Diario Sur
Málaga en la Mesa

Un viaje a la historia del vino de Málaga

Soleras y criaderas en la bodega.
Soleras y criaderas en la bodega. / Sur
  • El Lagar del Romerillo, en Olías: el corazón desde el que fluye el vino de la Antigua Casa de Guardia

En el imaginario malagueño, la taberna y el despacho de vinos de las Bodegas Antigua Casa de Guardia en la Alameda Principal es de los pocos sitios añejos que se reconocen como propios, y quien más y quien menos ha pedido un pajarete, un PX o un moscatel para pasar un rato con amigos y se habrá preguntado qué sería el moscatel guinda o alguno de los otros nombres que se anunciaban en los barriles.

Tras esos barriles late la historia de los vinos de la antigua D. O. Málaga.

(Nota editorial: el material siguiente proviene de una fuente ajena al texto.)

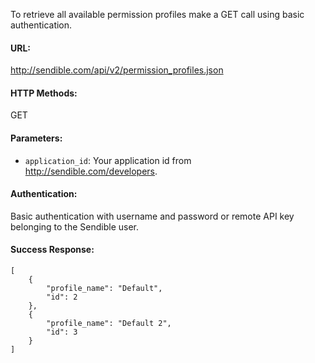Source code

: To retrieve all available permission profiles make a GET call using basic authentication.

#### URL: ####
http://sendible.com/api/v2/permission_profiles.json

#### HTTP Methods: ####
GET

#### Parameters: ####
  * `application_id`: Your application id from http://sendible.com/developers.


#### Authentication: ####
Basic authentication with username and password or remote API key belonging to the Sendible user.

#### Success Response: ####
```
[
    {
        "profile_name": "Default",
        "id": 2
    },
    {
        "profile_name": "Default 2",
        "id": 3
    }
]
```
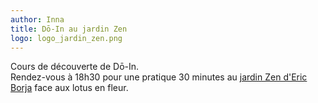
 ```yaml
---
author: Inna
title: Dō-In au jardin Zen
logo: logo_jardin_zen.png
---
```

Cours de découverte de Dō-In.  
Rendez-vous à 18h30 pour une pratique 30 minutes au [jardin Zen d'Eric Borja](http://www.erikborja.fr/) face aux lotus en fleur.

Historia viva porque, en tiempos que empiezan a sobrar dedos en las manos para enumerar las bodegas consagradas a la elaboración de estos caldos, Antigua Casa de Guardia sigue funcionando con buena salud para seguir rellenando barriles y bodegas de vinos cada vez más escasos y valiosos pese a sus precios populares.

La bodega, fundada por José de Guardia en 1840, está inscrita con el número 1 en el CRDO Málaga. A mediados del siglo XIX alcanzó el título de proveedora de la Casa Real, merced a la amistad del bodeguero con Isabel II de Borbón. La relación, que dio lugar a habladurías no carentes del todo de fundamento, hizo que Guardia terminara vendiendo la bodega al ser nombrado por la reina gobernador civil de Segovia, pero, dada la fama que había alcanzado con semejante madrina, hizo que sus sucesivos dueños, los últimos y definitivos, los hijos y nietos de José Garijo, conservaran el nombre del fundador.

José Garijo, personaje fundamental en la historia del vino de Málaga en el siglo XX, adquirió el Lagar del Romerillo, en el corazón de los Montes de Málaga (y a media hora en coche desde la ciudad), para unificar, desde mediados de los años 60, las viñas, el lagar y la nave de crianza. Hoy, sus nietos han tomado el relevo de la generación anterior, y Cayetano Garijo, director de la bodega, ha apostado por el enoturismo abriendo el precioso lagar a visitas y eventos y proyectando, a medio plazo, un pequeño alojamiento.

El mero paisaje ya transmite historia. No resulta difícil imaginar claveteadas de viñas las lomas redondeadas que circundan el lagar, como lo están aún los pagos de El Romerillo y La Letría, sembrados de las dos uvas históricas, moscatel y PX, que dan lugar a las 13 variedades de vinos que la bodega elabora bajo la denominación de origen. Las viñas de El Romerillo, con los primeros brotes verdes, chillan a pocos metros de la nave de crianza, de la que emana el aroma dulce y complejo de los vinos que reposan en las botas. Unos metros más allá, el lagar se asoma al paisaje de los Montes. Donde antes se pisaba la uva para extraer el mosto y dormían los jornaleros, ahora un salón con una enorme chimenea acoge a los visitantes y sirve para preparar arroces a la leña. El comedor, en la planta de arriba, está remozado y decorado con gracia en un estilo rústico pero actual. En la bodega se expone desde un gigantesco bocoy (barril) abierto y habilitado a modo de pequeña salita, donde se ha colgado la cédula por la que se acredita la inscripción de la bodega con el número 1 en el registro de bodegas malagueñas, hasta lo más importante, las botas que crían vinos como su magnífico pajarete, su único moscatel guinda o el transañejo de moscatel Isabel II, una auténtica ‘joya de la corona’.